Today, many schools that have based their curriculum on these Roman values have stopped offering Classics as a major. Approximately forty colleges and universities allow a student to double major in Classics and another discipline. Of those, Cornell has one of the oldest and most distinguished Classics departments. As a general rule, subjects with a single answer bore me. I hunger for the cloudy, gray area between what is fact and what is emotion. There is nothing more controversially provocative than the human mind. I salivate like Pavlov’s dogs when I hear the words “neuropsychology”, “Genetic Epistemology”, and “hierarchy of needs”. I want an explanation for how personality develops and how to achieve self-actualization. However, it wasn’t until I took Psychology and Human Development courses at a local junior college that I discovered that the answer is intricately woven inside another seemingly unsolvable riddle. While I did not find a satisfactory answer, I was pacified by the fact that cerebral suffering has been occurring for thousands of years.

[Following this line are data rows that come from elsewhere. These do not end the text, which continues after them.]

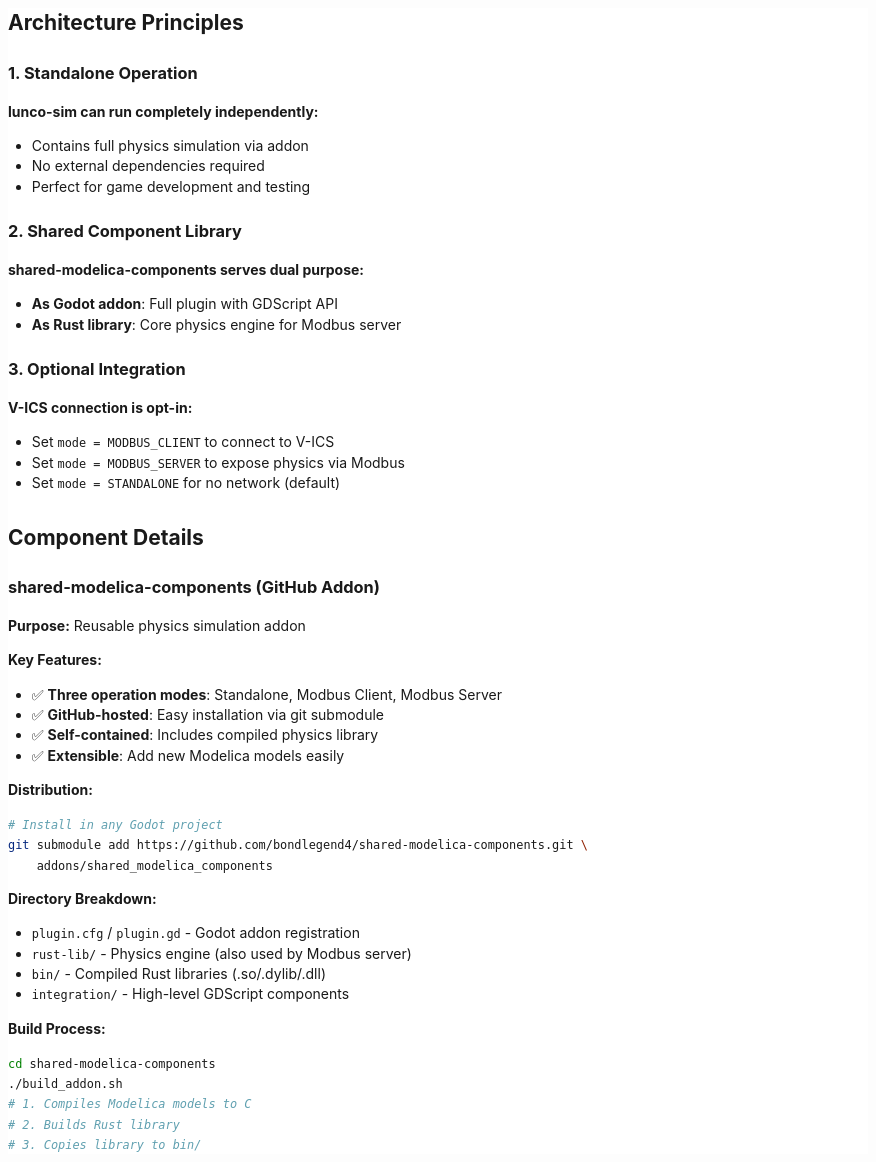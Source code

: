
```
```

## Architecture Principles

### 1. Standalone Operation
**lunco-sim can run completely independently:**
- Contains full physics simulation via addon
- No external dependencies required
- Perfect for game development and testing

### 2. Shared Component Library
**shared-modelica-components serves dual purpose:**
- **As Godot addon**: Full plugin with GDScript API
- **As Rust library**: Core physics engine for Modbus server

### 3. Optional Integration
**V-ICS connection is opt-in:**
- Set `mode = MODBUS_CLIENT` to connect to V-ICS
- Set `mode = MODBUS_SERVER` to expose physics via Modbus
- Set `mode = STANDALONE` for no network (default)

## Component Details

### shared-modelica-components (GitHub Addon)

**Purpose:** Reusable physics simulation addon

**Key Features:**
- ✅ **Three operation modes**: Standalone, Modbus Client, Modbus Server
- ✅ **GitHub-hosted**: Easy installation via git submodule
- ✅ **Self-contained**: Includes compiled physics library
- ✅ **Extensible**: Add new Modelica models easily

**Distribution:**
```bash
# Install in any Godot project
git submodule add https://github.com/bondlegend4/shared-modelica-components.git \
    addons/shared_modelica_components
```

**Directory Breakdown:**

- `plugin.cfg` / `plugin.gd` - Godot addon registration
- `rust-lib/` - Physics engine (also used by Modbus server)
- `bin/` - Compiled Rust libraries (.so/.dylib/.dll)
- `integration/` - High-level GDScript components

**Build Process:**
```bash
cd shared-modelica-components
./build_addon.sh
# 1. Compiles Modelica models to C
# 2. Builds Rust library
# 3. Copies library to bin/
```
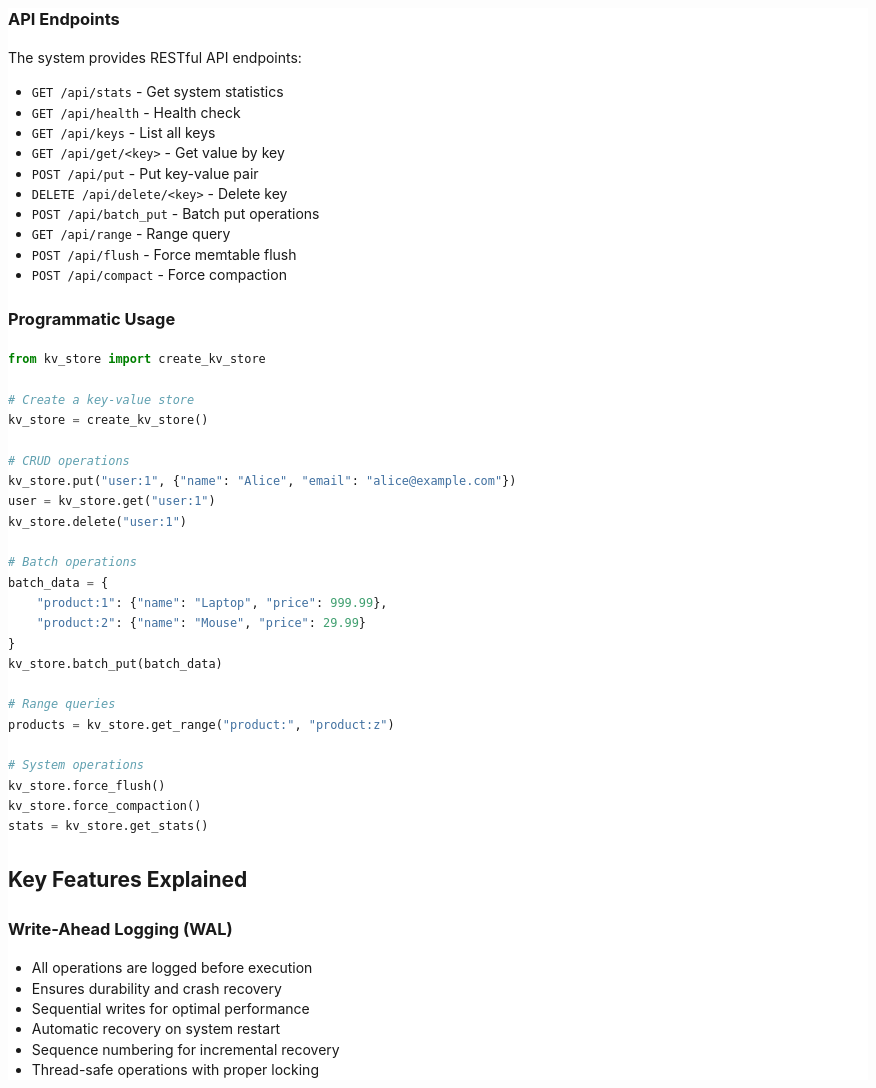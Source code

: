 ### API Endpoints

The system provides RESTful API endpoints:

- `GET /api/stats` - Get system statistics
- `GET /api/health` - Health check
- `GET /api/keys` - List all keys
- `GET /api/get/<key>` - Get value by key
- `POST /api/put` - Put key-value pair
- `DELETE /api/delete/<key>` - Delete key
- `POST /api/batch_put` - Batch put operations
- `GET /api/range` - Range query
- `POST /api/flush` - Force memtable flush
- `POST /api/compact` - Force compaction

### Programmatic Usage

```python
from kv_store import create_kv_store

# Create a key-value store
kv_store = create_kv_store()

# CRUD operations
kv_store.put("user:1", {"name": "Alice", "email": "alice@example.com"})
user = kv_store.get("user:1")
kv_store.delete("user:1")

# Batch operations
batch_data = {
    "product:1": {"name": "Laptop", "price": 999.99},
    "product:2": {"name": "Mouse", "price": 29.99}
}
kv_store.batch_put(batch_data)

# Range queries
products = kv_store.get_range("product:", "product:z")

# System operations
kv_store.force_flush()
kv_store.force_compaction()
stats = kv_store.get_stats()
```

## Key Features Explained

### Write-Ahead Logging (WAL)
- All operations are logged before execution
- Ensures durability and crash recovery
- Sequential writes for optimal performance
- Automatic recovery on system restart
- Sequence numbering for incremental recovery
- Thread-safe operations with proper locking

Humans have been questioning the world since the dawn of civilization, and that inquiry leads to advancement. Watson and Crick did not settle for a simple, single-stranded explanation of how genetic information is stored and I will not settle for an unanswered thought. Explaining my fascination with Classics is challenging enough, but describing how I plan to combine Classics and Psychology is even harder. However, Cornell’s College of Arts and Sciences will allow me to explore my diverse interests and will encourage the growth of my academic curiosity.